Pierre Herme, Laduree, Delicabar and Fauchon seem to me to be the main 'culprits'. I love the fact that Pierre Herme talks about 'haute patisserie' - and that he launched his autumn/winter collection on Tokyo. And that the new CEO was interviewed in the Herald Trib a while back talking about wanting to make their eclairs as 'iconic' as a Chanel tweed suit or a Fendi 'baguette' bag. But I'm sure there are others, and I'd like to look at smaller/lesser known 'boutique' outfits like Sadaharu Aoki.

The other thing I love is how these Patisseries are treating their window displays like jeweller's shop fronts - treating their patisserie with the same degree of respect as you might a diamond necklace.

I'm also looking for examples of 'iconic' cakes from these trendy 'new' patissiers - like Herme's Isphahan or the things Aoki is doing with green tea. 'Macarons' are obviously at the centre of this discussion ( I noticed the perfumers Iunx on rue de l'universite are even doing macarons now which are inspired by their fragrances...) but I'd like to broaden it out to include other 'hyper Parisian' things too.
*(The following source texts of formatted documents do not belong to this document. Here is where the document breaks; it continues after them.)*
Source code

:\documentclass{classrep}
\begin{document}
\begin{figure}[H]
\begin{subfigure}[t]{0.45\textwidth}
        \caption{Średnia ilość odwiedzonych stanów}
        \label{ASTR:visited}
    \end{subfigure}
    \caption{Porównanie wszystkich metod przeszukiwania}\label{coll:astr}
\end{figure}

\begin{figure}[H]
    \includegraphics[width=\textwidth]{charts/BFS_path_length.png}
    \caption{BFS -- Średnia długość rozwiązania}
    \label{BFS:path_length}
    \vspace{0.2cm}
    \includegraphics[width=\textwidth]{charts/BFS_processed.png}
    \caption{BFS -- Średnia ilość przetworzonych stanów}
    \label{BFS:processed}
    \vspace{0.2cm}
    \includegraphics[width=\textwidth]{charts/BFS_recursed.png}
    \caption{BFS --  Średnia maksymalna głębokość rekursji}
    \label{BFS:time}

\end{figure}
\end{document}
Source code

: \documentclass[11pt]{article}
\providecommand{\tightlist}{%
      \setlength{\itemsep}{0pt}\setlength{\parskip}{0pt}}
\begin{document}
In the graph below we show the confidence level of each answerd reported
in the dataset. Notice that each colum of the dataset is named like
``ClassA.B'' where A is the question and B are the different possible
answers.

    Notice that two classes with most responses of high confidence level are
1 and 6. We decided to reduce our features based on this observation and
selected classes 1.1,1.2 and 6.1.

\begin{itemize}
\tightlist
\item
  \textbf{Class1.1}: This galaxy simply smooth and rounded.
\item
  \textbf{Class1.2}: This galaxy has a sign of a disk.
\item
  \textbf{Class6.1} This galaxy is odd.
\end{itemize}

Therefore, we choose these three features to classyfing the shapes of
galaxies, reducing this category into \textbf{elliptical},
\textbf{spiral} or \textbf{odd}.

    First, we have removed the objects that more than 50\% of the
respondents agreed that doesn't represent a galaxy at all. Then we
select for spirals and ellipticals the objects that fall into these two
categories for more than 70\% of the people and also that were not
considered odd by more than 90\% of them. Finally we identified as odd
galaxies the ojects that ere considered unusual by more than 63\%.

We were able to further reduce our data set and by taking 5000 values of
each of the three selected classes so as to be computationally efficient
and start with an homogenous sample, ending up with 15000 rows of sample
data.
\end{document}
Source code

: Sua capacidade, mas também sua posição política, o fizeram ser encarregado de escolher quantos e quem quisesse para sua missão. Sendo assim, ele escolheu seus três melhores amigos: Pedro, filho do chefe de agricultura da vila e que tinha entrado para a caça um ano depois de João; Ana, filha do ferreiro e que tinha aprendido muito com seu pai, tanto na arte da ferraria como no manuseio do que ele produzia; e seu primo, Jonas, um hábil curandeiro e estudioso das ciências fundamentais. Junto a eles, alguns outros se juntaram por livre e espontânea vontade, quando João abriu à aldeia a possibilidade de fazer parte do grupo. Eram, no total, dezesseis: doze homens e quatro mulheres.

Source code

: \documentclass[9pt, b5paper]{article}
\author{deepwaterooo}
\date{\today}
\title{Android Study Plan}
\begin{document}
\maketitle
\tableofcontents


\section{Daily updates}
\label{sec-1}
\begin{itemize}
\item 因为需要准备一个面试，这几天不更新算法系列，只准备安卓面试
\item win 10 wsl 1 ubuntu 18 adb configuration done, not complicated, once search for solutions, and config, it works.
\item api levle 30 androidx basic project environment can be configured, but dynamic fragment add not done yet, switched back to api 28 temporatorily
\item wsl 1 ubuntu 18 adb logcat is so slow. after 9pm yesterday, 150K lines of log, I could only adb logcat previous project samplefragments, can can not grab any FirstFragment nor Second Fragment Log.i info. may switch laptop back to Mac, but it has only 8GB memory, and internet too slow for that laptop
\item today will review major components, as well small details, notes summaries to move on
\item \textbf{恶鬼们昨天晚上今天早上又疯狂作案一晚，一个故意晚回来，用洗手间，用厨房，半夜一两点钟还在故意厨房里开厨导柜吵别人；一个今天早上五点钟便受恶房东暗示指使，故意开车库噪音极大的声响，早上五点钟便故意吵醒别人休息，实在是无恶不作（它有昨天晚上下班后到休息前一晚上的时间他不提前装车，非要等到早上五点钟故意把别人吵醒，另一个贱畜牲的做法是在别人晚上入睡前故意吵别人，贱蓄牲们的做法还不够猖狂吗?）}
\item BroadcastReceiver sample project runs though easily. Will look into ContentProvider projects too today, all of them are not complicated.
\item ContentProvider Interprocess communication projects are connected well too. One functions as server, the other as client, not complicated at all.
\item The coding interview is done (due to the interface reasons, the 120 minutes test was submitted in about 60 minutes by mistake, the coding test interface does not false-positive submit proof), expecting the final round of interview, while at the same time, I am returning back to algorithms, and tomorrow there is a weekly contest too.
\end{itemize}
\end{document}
Is anyone doing weird and wonderful things with the 'croquembouche' for example? (I believe this was originally a Careme invention, and so would be a nice link with the past and suggests that patisserie has always had a history of high fashion, of breaking boundaries and taking things to extremes.)

I think it's a fascinating subject and will update this with further findings as I go along if people are interested!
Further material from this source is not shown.